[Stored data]
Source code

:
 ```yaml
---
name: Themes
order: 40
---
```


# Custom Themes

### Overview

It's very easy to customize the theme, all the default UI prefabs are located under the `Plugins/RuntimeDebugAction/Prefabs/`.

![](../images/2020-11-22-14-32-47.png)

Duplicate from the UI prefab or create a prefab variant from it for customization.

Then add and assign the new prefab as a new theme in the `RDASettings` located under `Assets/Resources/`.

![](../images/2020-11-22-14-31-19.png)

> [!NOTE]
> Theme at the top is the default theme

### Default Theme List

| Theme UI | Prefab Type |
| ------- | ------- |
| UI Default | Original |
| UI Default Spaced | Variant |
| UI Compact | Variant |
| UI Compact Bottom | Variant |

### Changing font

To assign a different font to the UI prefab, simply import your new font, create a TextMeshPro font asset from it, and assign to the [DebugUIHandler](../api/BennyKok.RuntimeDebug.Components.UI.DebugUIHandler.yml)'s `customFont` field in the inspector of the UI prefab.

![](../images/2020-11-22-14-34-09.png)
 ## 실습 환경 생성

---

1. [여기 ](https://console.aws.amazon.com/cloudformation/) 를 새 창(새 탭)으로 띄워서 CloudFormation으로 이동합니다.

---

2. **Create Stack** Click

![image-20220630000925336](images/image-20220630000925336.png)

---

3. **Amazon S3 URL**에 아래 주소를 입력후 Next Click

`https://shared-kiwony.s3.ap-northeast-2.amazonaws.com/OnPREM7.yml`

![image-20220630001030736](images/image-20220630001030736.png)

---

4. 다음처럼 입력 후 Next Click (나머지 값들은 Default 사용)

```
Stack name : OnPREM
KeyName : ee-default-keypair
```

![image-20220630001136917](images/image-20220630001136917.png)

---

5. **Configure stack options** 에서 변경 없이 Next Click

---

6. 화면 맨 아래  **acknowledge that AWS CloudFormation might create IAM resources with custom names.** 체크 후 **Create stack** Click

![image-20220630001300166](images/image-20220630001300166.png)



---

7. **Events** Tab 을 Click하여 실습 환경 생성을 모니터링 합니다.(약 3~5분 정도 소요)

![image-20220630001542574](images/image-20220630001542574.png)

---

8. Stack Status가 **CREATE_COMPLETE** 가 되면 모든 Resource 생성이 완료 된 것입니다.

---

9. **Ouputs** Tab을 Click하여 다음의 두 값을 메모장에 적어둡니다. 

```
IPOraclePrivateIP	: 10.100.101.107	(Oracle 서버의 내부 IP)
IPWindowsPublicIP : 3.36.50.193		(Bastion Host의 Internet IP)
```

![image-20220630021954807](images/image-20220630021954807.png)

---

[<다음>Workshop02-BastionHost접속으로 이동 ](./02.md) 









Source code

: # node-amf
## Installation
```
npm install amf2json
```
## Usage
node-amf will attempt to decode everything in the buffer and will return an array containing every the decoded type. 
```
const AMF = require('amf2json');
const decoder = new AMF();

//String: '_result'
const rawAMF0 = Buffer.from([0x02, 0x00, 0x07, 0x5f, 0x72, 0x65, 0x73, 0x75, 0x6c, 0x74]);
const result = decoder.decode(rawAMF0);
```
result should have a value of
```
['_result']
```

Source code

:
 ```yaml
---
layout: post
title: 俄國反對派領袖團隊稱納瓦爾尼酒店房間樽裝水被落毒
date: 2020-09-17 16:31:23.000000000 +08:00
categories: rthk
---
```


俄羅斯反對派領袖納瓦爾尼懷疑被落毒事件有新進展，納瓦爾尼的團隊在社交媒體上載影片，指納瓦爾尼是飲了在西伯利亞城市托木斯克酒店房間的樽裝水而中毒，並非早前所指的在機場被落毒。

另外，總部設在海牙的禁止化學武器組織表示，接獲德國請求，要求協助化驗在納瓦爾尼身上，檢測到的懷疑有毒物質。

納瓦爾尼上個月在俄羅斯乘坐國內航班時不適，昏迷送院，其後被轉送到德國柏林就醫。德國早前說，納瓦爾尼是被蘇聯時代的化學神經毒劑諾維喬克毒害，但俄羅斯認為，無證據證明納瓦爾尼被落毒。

* * *

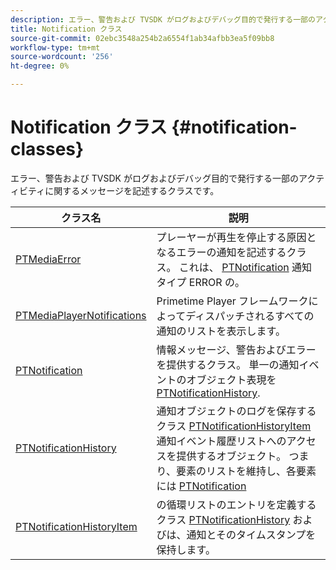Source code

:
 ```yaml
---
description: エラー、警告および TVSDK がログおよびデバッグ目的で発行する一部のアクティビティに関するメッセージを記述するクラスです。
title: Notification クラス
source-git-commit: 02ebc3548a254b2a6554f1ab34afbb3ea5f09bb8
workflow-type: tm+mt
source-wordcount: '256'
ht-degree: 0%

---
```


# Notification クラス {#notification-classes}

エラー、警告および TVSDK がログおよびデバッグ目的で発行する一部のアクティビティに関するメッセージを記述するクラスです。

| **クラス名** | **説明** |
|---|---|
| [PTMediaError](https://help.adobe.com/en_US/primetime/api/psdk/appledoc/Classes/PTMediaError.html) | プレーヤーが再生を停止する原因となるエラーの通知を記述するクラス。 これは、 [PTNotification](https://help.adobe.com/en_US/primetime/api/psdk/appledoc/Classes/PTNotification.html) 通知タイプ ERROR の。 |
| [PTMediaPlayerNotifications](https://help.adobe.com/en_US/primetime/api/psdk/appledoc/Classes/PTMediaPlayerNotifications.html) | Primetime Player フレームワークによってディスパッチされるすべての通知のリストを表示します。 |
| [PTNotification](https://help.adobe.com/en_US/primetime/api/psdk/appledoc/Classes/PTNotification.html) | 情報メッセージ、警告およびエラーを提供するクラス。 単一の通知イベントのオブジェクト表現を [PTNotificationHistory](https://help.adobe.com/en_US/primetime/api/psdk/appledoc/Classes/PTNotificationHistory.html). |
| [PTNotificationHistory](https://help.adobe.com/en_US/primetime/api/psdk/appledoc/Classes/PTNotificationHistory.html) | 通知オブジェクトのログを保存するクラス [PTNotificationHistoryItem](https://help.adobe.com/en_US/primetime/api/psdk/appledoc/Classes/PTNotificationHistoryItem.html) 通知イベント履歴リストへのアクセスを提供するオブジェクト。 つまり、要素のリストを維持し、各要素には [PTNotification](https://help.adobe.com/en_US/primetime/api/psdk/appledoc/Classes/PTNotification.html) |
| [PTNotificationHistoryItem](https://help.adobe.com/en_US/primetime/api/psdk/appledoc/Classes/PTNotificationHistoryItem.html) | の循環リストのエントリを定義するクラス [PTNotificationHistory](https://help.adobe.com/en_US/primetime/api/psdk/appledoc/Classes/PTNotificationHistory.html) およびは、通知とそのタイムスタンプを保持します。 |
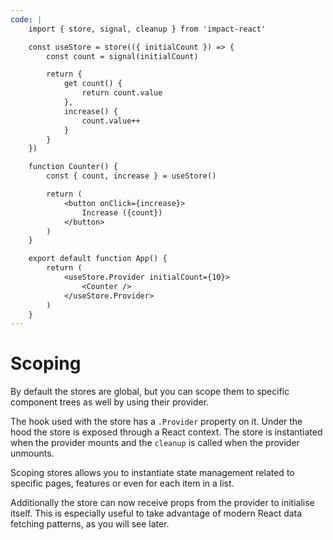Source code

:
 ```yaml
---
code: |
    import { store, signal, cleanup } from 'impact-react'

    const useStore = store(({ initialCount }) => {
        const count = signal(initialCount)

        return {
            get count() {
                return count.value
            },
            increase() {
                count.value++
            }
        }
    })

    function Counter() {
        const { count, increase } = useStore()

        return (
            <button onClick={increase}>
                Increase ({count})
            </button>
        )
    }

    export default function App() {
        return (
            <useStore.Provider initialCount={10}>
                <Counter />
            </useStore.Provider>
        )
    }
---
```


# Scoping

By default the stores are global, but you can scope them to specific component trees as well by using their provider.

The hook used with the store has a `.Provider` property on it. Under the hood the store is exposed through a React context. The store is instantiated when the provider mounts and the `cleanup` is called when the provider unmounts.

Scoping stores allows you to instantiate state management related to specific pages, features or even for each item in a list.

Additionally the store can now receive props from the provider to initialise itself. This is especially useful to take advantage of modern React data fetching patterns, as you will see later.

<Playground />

Requirement: Starting at the line that has "By default the" and ending at the line that has "<Playground />", please write out the lines above exactly, leaving out all others.

Task result:
By default the stores are global, but you can scope them to specific component trees as well by using their provider.

The hook used with the store has a `.Provider` property on it. Under the hood the store is exposed through a React context. The store is instantiated when the provider mounts and the `cleanup` is called when the provider unmounts.

Scoping stores allows you to instantiate state management related to specific pages, features or even for each item in a list.

Additionally the store can now receive props from the provider to initialise itself. This is especially useful to take advantage of modern React data fetching patterns, as you will see later.

<Playground />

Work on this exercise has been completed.